The Fed said it would inject $8 billion into the banking system on Wednesday. The amount of money is somewhat larger than in past years at this time.

A better-than-expected report on retail sales wasn't able to hold the market's early gains. Retail sales on Friday and Saturday combined rose 7.2 percent to $16.4 billion from the same two-day period a year ago, according to ShopperTrak, which tracks total sales at more than 50,000 U.S. retail outlets. That's helped ease investor concerns about consumer spending, which accounts for two-thirds of all economic activity.

"The early focus was on the consumer and the weekend sales but of course subprime always seems to pop its head up," said Peter Cardillo, chief market economist at New York-based brokerage house Avalon Partners Inc., referring to loans made to borrowers with poor credit. Some of these loans are now souring, forcing banks to write off huge sums.

According to preliminary calculations, the Dow fell 237.44, or 1.83 percent, to 12,743.44, closing near the lows of the session.

Broader stock indicators also gave up ground. The Standard & Poor's 500 index declined 33.49, or 2.32 percent, to 1,407.21, and the Nasdaq composite index fell 55.61, or 2.14 percent, to 2,540.99.

The declines extended the losses of last week, when the Dow lost 1.49 percent, the S&P slid 1.24 percent and the Nasdaq gave up 1.54 percent.

Government bond prices rose. The yield on the 10-year Treasury note, which moves opposite its price, fell to 3.85 percent from 4 percent late Friday.

With energy prices at the highest in decades, and economic uncertainty looming over the market, investors have been nervous that consumers could cut back during the holidays.

Energy prices fell. A barrel of light, sweet crude fell $1.13 to $97.05 on the New York Mercantile Exchange, after briefly crossing $99 overnight.

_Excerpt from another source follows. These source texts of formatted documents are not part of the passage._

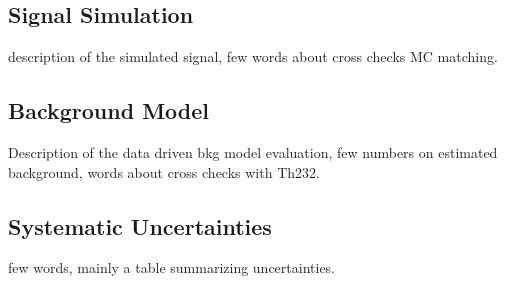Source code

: \subsection{Signal Simulation} 

description of the simulated signal, few words about cross checks MC matching.


\subsection {Background Model}
Description of the data driven bkg model evaluation, few numbers on estimated background, words about cross checks with Th232.

\subsection{Systematic Uncertainties}

few words, mainly a table summarizing uncertainties.

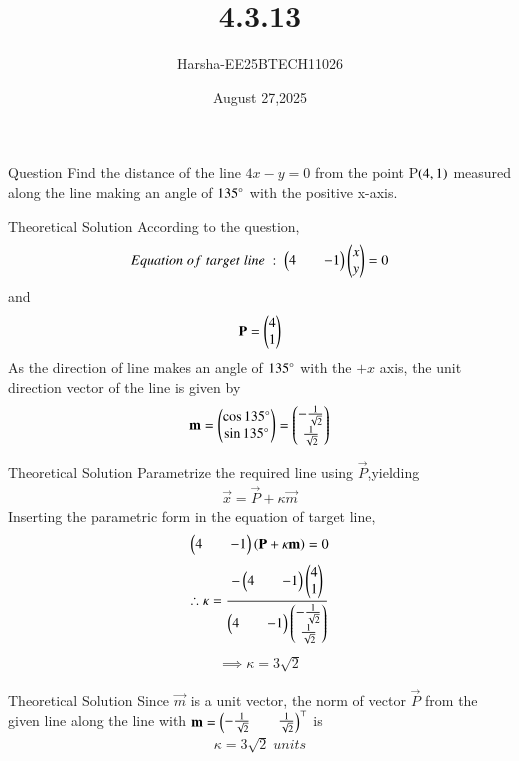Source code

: \documentclass{beamer}
\title %
{4.3.13}
\date{August 27,2025}
\author %
{Harsha-EE25BTECH11026}
\begin{document}
\frame{\titlepage}


\begin{frame}{Question}
Find the distance of the line $4x-y=0$ from the point P$\left(4,1\right)$ measured along the line making an angle of $135\degree$ with the positive x-axis.
\end{frame}

\begin{frame}{Theoretical Solution}
According to the question,\\
\begin{align*}
    Equation\;of\;target\;line\;:\;\begin{pmatrix}4&&-1\end{pmatrix}\begin{pmatrix}x\\y\end{pmatrix}=0
\end{align*}
and
\begin{align*}
    \mathbf{P}=\begin{pmatrix}4\\1\end{pmatrix}
\end{align*}
As the direction of line makes an angle of $135\degree$ with the $+x$ axis, the unit direction vector of the line is given by
\begin{align*}
    \mathbf{m}=\begin{pmatrix}\cos{135\degree}\\\sin{135\degree}\end{pmatrix}=\begin{pmatrix}-\frac{1}{\sqrt{2}}\\\frac{1}{\sqrt{2}}\end{pmatrix}
\end{align*}
\end{frame}


\begin{frame}{Theoretical Solution}
Parametrize the required line using $\vec{P}$,yielding
\begin{align*}
    \vec{x}=\vec{P}+\kappa\vec{m}
\end{align*}
Inserting the parametric form in the equation of target line,
\begin{align*}
    \begin{pmatrix}4&&-1\end{pmatrix}\left(\mathbf{P}+\kappa\mathbf{m}\right)=0
\end{align*}
\begin{align*}
    \therefore \kappa=\frac{-\begin{pmatrix}4&&-1\end{pmatrix}\begin{pmatrix}4\\1\end{pmatrix}}{\begin{pmatrix}4&&-1\end{pmatrix}\begin{pmatrix}-\frac{1}{\sqrt{2}}\\\frac{1}{\sqrt{2}}\end{pmatrix}}
\end{align*}
\begin{align*}
    \implies \kappa=3\sqrt{2}
\end{align*}
\end{frame}

\begin{frame}{Theoretical Solution}
Since $\vec{m}$ is a unit vector, the norm of vector $\vec{P}$ from the given line along the line with $\mathbf{m}=\begin{pmatrix}-\frac{1}{\sqrt{2}}&&\frac{1}{\sqrt{2}}\end{pmatrix}^{\top}$ is
\begin{align*}
    \kappa=3\sqrt{2}\;units
\end{align*}
\end{frame}
\end{document}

Gold prices rose, while the dollar fell against other major currencies, except for the yen.

Economic news was light Monday, with traders looking ahead to the readings on consumer confidence, existing home sales and orders for big-ticket goods due later in the week.

The Fed's decision to inject liquidity into the market isn't unusual for this time of year. Last year, the Fed added a net $21.9 billion into the system from the Monday following Thanksgiving until the first week of January.

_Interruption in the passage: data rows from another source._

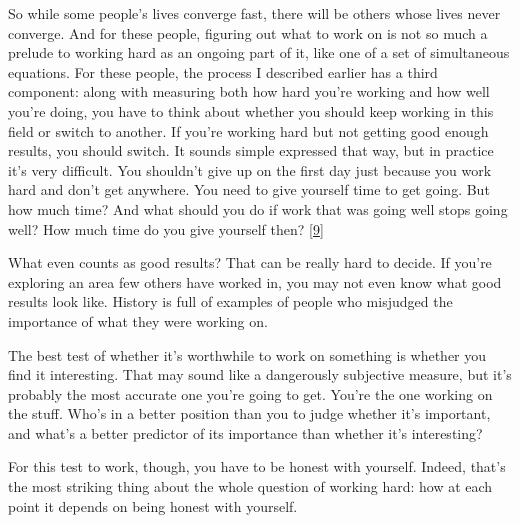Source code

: So while some people's lives converge fast,
                  there will be others whose lives never converge. And for these
                  people, figuring out what to work on is not so much a prelude
                  to working hard as an ongoing part of it, like one of a set of
                  simultaneous equations. For these people, the process I
                  described earlier has a third component: along with measuring
                  both how hard you're working and how well you're doing, you
                  have to think about whether you should keep working in this
                  field or switch to another. If you're working hard but not
                  getting good enough results, you should switch. It sounds
                  simple expressed that way, but in practice it's very
                  difficult. You shouldn't give up on the first day just because
                  you work hard and don't get anywhere. You need to give
                  yourself time to get going. But how much time? And what should
                  you do if work that was going well stops going well? How much
                  time do you give yourself then?
                  [\href{\#f9n}{9}]

What even counts as good results? That can be
                  really hard to decide. If you're exploring an area few others
                  have worked in, you may not even know what good results look
                  like. History is full of examples of people who misjudged the
                  importance of what they were working on.

The best
                  test of whether it's worthwhile to work on something is
                  whether you find it interesting. That may sound like a
                  dangerously subjective measure, but it's probably the most
                  accurate one you're going to get. You're the one working on
                  the stuff. Who's in a better position than you to judge
                  whether it's important, and what's a better predictor of its
                  importance than whether it's interesting?

For this
                  test to work, though, you have to be honest with yourself.
                  Indeed, that's the most striking thing about the whole
                  question of working hard: how at each point it depends on
                  being honest with yourself.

Lee Adler, publisher of The Wall Street Examiner, said the overall level of recent liquidity injections is consistent with past years.

"I think it's a confidence game here," Adler said. "The markets are obviously having liquidity problems. The Fed wants people to think that they're doing something about it."

He noted that Monday's announcement differs from past practices in that the bank is making a formal statement of its policy. Ultimately, though, the Fed is still doing what it always does, he said.

Credit market concerns emerged anew overseas as well. HSBC said it would inject $35 billion into the two funds whose assets it is transferring to its balance sheet to prevent a liquidation of their assets.

Also in Europe, embattled mortgage lender Northern Rock PLC said Monday it will hold accelerated takeover negotiations with a consortium led by Virgin Group. Northern Rock ran into problems in September when the short-term credit on which it relied dried up as banks became more wary of lending, and the Bank of England stepped in as a lender of last resort.

Among financial stocks, Citigroup fell $1, or 3.2 percent, to $30.70, while Lehman Brothers Holdings Inc. fell $3.40, or 5.6 percent, to $57.46.

Weighing somewhat on the market's optimism, Citigroup reduced its outlook on several major homebuilders on Monday, saying a glut of inventory and coming resets of subprime mortgages will continue to weigh on the sector at least through the second quarter of 2008.

Homebuilder Lennar Corp. fell $1.09, or 7 percent, to $14.50, while KB Home fell $2.04, or 9.4 percent, to $19.65.

Declining issues outnumbered advancers by more than 3 to 1 on the New York Stock Exchange, where volume came to 1.5 billion shares.

The Russell 2000 index of smaller companies fell 19.96, or 2.64 percent, to 735.07.

Overseas, Britain's FTSE 100 fell 1.30 percent, Germany's DAX index lost 0.55 percent and France's CAC-40 dipped 1.14 percent. In Asia, Japan's Nikkei stock average closed up 1.66 percent, Hong Kong's Hang Seng index gained 4.09 percent.